WHAT TO WORK ON
Could you give back the whole listing exactly as written?
○ ○ ○ ○
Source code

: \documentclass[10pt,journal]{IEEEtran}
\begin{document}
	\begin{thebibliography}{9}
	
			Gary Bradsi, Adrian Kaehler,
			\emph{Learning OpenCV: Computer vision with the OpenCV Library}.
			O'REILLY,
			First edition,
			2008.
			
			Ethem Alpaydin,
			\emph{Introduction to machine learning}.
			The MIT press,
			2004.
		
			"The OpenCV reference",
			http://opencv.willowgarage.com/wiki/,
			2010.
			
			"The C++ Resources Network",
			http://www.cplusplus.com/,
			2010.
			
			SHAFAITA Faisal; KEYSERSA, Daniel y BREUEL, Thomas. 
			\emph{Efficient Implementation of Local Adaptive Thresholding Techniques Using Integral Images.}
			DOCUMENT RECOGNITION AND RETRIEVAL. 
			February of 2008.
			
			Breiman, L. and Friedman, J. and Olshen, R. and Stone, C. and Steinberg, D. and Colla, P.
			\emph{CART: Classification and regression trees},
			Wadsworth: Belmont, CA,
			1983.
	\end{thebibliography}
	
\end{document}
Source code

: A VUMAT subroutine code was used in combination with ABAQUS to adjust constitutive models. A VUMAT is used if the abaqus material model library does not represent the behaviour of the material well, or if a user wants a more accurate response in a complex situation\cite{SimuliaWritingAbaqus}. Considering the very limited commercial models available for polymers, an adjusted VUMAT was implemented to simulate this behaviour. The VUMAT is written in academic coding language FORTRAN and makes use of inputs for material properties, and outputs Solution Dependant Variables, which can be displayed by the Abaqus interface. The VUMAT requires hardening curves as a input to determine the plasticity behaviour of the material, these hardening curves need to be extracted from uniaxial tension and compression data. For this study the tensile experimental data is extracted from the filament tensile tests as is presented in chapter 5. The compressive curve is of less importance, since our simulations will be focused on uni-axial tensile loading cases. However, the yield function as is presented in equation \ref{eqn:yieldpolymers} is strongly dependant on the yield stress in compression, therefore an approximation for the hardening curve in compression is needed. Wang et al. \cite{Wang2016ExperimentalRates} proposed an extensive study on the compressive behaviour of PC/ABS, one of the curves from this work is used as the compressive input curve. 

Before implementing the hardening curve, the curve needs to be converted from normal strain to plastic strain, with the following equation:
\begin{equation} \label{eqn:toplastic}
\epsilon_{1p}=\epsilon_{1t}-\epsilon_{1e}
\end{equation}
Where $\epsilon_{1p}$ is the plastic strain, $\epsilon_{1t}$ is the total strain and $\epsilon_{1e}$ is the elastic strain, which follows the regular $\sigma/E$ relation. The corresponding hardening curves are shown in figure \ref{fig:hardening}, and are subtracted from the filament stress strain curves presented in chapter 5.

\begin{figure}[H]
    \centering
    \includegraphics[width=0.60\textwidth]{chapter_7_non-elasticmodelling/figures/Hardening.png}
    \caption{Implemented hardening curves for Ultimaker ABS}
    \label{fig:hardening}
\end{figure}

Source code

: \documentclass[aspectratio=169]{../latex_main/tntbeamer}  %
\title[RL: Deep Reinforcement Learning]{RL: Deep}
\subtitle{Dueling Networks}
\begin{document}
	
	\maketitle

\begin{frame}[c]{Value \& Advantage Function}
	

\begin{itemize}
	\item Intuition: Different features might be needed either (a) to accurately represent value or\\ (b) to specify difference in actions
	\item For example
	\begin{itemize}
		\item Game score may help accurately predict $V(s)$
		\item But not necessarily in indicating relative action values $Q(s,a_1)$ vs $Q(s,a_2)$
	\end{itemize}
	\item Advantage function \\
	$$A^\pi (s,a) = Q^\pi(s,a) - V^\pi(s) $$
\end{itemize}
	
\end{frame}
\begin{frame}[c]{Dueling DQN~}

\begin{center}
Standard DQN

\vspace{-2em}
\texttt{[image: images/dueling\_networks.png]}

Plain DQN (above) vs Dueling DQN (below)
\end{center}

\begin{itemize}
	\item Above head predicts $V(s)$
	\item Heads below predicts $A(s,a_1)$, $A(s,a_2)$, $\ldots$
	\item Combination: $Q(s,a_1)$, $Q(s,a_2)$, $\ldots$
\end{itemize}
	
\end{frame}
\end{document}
○ ○ ○ ○
RESPONSE TO THE EXERCISE
Source code

: \documentclass[10pt,journal]{IEEEtran}
\begin{document}
	\begin{thebibliography}{9}
	
			Gary Bradsi, Adrian Kaehler,
			\emph{Learning OpenCV: Computer vision with the OpenCV Library}.
			O'REILLY,
			First edition,
			2008.
			
			Ethem Alpaydin,
			\emph{Introduction to machine learning}.
			The MIT press,
			2004.
		
			"The OpenCV reference",
			http://opencv.willowgarage.com/wiki/,
			2010.
			
			"The C++ Resources Network",
			http://www.cplusplus.com/,
			2010.
			
			SHAFAITA Faisal; KEYSERSA, Daniel y BREUEL, Thomas. 
			\emph{Efficient Implementation of Local Adaptive Thresholding Techniques Using Integral Images.}
			DOCUMENT RECOGNITION AND RETRIEVAL. 
			February of 2008.
			
			Breiman, L. and Friedman, J. and Olshen, R. and Stone, C. and Steinberg, D. and Colla, P.
			\emph{CART: Classification and regression trees},
			Wadsworth: Belmont, CA,
			1983.
	\end{thebibliography}
	
\end{document}
Source code

: A VUMAT subroutine code was used in combination with ABAQUS to adjust constitutive models. A VUMAT is used if the abaqus material model library does not represent the behaviour of the material well, or if a user wants a more accurate response in a complex situation\cite{SimuliaWritingAbaqus}. Considering the very limited commercial models available for polymers, an adjusted VUMAT was implemented to simulate this behaviour. The VUMAT is written in academic coding language FORTRAN and makes use of inputs for material properties, and outputs Solution Dependant Variables, which can be displayed by the Abaqus interface. The VUMAT requires hardening curves as a input to determine the plasticity behaviour of the material, these hardening curves need to be extracted from uniaxial tension and compression data. For this study the tensile experimental data is extracted from the filament tensile tests as is presented in chapter 5. The compressive curve is of less importance, since our simulations will be focused on uni-axial tensile loading cases. However, the yield function as is presented in equation \ref{eqn:yieldpolymers} is strongly dependant on the yield stress in compression, therefore an approximation for the hardening curve in compression is needed. Wang et al. \cite{Wang2016ExperimentalRates} proposed an extensive study on the compressive behaviour of PC/ABS, one of the curves from this work is used as the compressive input curve. 

Before implementing the hardening curve, the curve needs to be converted from normal strain to plastic strain, with the following equation:
\begin{equation} \label{eqn:toplastic}
\epsilon_{1p}=\epsilon_{1t}-\epsilon_{1e}
\end{equation}
Where $\epsilon_{1p}$ is the plastic strain, $\epsilon_{1t}$ is the total strain and $\epsilon_{1e}$ is the elastic strain, which follows the regular $\sigma/E$ relation. The corresponding hardening curves are shown in figure \ref{fig:hardening}, and are subtracted from the filament stress strain curves presented in chapter 5.

\begin{figure}[H]
    \centering
    \includegraphics[width=0.60\textwidth]{chapter_7_non-elasticmodelling/figures/Hardening.png}
    \caption{Implemented hardening curves for Ultimaker ABS}
    \label{fig:hardening}
\end{figure}

Source code

: \documentclass[aspectratio=169]{../latex_main/tntbeamer}  %
\title[RL: Deep Reinforcement Learning]{RL: Deep}
\subtitle{Dueling Networks}
\begin{document}
	
	\maketitle

\begin{frame}[c]{Value \& Advantage Function}
	

\begin{itemize}
	\item Intuition: Different features might be needed either (a) to accurately represent value or\\ (b) to specify difference in actions
	\item For example
	\begin{itemize}
		\item Game score may help accurately predict $V(s)$
		\item But not necessarily in indicating relative action values $Q(s,a_1)$ vs $Q(s,a_2)$
	\end{itemize}
	\item Advantage function \\
	$$A^\pi (s,a) = Q^\pi(s,a) - V^\pi(s) $$
\end{itemize}
	
\end{frame}
\begin{frame}[c]{Dueling DQN~}

\begin{center}
Standard DQN

\vspace{-2em}
\texttt{[image: images/dueling\_networks.png]}

Plain DQN (above) vs Dueling DQN (below)
\end{center}

\begin{itemize}
	\item Above head predicts $V(s)$
	\item Heads below predicts $A(s,a_1)$, $A(s,a_2)$, $\ldots$
	\item Combination: $Q(s,a_1)$, $Q(s,a_2)$, $\ldots$
\end{itemize}
	
\end{frame}
\end{document}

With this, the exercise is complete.